The Bucknell Institute for Public policy held a panel discussion yesterday on the debt ceiling crisis. It was made up of six professors. The discussion started with Greg Meinke, discussing the topic of the summer, the debt ceiling, as well as the current topic being discussed in Washington, the “supercomitte”. Professor Meinke described the debt ceiling as the statutory limit on the amount of borrowing the treasury can issue. It exists as a cap which was established by Congress after World War I in order to give government more flexibility in issuing debt. Professor Meinke’s then discussed the significance of the super committee, which consists of twelve members, six Democrats and six Republicans chosen by party members in each party’s chamber. The goal of the super committee is to cut the deficit by $1.5 trillion over ten years. The super committee has to act by November 23 and Congress has to act by December 25, to implement a course of action agreed on.
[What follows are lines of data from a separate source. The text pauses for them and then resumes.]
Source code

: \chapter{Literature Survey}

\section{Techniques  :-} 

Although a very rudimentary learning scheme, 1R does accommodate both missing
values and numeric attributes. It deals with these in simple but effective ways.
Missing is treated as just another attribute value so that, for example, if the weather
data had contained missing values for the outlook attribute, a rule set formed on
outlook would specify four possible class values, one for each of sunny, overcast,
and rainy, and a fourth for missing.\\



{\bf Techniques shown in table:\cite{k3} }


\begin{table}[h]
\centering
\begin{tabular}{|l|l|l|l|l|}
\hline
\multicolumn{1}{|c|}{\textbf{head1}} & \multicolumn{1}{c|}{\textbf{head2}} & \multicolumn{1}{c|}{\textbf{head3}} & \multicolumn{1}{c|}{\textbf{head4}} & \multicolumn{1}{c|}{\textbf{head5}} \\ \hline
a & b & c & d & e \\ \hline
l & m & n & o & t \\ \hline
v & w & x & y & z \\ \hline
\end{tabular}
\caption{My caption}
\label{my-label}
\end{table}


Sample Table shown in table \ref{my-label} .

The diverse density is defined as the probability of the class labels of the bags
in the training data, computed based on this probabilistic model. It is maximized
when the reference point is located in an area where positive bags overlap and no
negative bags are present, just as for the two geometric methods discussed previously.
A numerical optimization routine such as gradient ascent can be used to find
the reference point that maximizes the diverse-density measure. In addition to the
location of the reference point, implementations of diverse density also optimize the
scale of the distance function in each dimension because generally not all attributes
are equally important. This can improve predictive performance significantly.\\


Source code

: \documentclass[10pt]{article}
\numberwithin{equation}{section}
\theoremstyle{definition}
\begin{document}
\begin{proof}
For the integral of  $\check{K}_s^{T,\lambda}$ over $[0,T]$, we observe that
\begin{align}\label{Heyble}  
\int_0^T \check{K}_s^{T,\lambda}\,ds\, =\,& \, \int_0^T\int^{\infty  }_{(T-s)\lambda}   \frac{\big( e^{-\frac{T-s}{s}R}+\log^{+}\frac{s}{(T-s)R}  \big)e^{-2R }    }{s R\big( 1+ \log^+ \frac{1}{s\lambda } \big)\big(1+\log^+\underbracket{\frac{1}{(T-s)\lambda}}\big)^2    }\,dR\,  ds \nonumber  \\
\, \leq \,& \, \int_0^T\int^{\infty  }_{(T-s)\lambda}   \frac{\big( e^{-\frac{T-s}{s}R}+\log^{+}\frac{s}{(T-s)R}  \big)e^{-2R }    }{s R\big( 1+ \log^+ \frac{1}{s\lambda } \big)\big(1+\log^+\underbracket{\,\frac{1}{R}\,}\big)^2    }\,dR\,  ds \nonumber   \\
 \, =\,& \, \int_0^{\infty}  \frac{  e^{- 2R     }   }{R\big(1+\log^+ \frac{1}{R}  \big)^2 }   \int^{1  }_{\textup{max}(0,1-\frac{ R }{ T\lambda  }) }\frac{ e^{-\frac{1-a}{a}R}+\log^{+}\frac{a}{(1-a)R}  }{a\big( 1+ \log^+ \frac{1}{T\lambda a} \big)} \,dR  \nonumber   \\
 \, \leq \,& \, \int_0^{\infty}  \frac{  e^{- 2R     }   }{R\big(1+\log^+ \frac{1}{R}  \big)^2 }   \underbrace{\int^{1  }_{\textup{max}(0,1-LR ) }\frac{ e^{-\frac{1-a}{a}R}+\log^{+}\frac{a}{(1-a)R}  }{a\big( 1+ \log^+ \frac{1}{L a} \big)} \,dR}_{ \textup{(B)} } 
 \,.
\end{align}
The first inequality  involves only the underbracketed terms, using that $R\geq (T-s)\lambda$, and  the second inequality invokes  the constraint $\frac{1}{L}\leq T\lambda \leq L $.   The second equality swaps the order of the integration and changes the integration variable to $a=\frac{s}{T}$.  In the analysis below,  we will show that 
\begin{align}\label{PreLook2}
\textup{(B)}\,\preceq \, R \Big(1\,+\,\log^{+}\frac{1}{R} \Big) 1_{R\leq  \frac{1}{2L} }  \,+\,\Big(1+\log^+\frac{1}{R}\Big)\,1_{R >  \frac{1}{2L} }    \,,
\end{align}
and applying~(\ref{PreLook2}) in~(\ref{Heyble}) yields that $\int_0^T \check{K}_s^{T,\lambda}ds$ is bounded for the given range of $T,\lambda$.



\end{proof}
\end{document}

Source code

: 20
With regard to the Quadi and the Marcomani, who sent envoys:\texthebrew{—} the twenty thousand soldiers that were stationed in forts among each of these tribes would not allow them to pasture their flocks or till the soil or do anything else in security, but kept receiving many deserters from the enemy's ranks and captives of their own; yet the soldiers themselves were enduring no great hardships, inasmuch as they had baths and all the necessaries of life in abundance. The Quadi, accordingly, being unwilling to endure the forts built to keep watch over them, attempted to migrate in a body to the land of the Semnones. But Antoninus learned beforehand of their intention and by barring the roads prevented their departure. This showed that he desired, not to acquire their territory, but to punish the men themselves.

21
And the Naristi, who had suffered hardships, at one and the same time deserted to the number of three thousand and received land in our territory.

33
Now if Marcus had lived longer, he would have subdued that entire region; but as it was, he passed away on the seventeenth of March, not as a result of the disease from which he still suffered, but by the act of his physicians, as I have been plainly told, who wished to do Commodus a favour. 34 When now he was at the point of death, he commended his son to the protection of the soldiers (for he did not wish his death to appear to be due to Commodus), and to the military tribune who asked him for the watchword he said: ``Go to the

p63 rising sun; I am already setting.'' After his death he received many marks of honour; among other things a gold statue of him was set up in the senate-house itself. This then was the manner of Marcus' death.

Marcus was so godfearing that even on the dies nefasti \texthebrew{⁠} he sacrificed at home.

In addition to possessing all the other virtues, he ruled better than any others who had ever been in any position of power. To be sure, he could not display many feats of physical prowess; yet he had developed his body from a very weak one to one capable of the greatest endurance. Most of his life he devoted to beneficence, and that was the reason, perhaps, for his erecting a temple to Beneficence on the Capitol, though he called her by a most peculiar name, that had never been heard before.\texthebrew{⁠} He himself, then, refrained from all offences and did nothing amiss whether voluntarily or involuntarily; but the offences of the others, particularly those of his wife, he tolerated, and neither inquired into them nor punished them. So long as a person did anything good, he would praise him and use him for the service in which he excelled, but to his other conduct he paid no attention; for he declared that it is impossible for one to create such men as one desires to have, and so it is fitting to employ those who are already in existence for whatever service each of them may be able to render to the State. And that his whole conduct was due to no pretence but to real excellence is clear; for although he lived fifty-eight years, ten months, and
But if the committee fails to reach an agreement, there will be automatic spending cuts put in place in 2013.
Although both parties are not in favor of the spending cuts , it is very unlikely that the super committee will develop a debt reduction plan. There is a huge gap between the positions of the most partisan of the committee members and therefore in order to meet in the middle and compromise, the committee members would need to agree on a plan that contains elements that neither party supports. This is an ongoing problem in politics; republicans and democrats cannot agree or even disagree on actions which must be made. Similar issues between democrats and republicans arose in the discussion by Professor Wolaver. Professor Wolaver described health care costs, long term deficits and public financing in the US. In conclusion she states that, to address the growth in Medicare and Medicaid spending, we need specific policies to address system wide health care expenditures, the problem here is compromising on policies.
Over all officials are faced with conflicting goals, they want the government to be smaller while they also want the government to do more. The reality is a much more complex situation than the debt debate we are having now. The public tends to be separated along party lines as the Democrats and Republicans want very different things therefore leading to a lack of middle ground between the political parties. This puts politicians in a difficult position because if they compromise they are turning their backs on the people who helped to get them elected. What should officials do in this situation, when faced two different political views? Should they address the debt issue in a long term way or try to make short term changes now?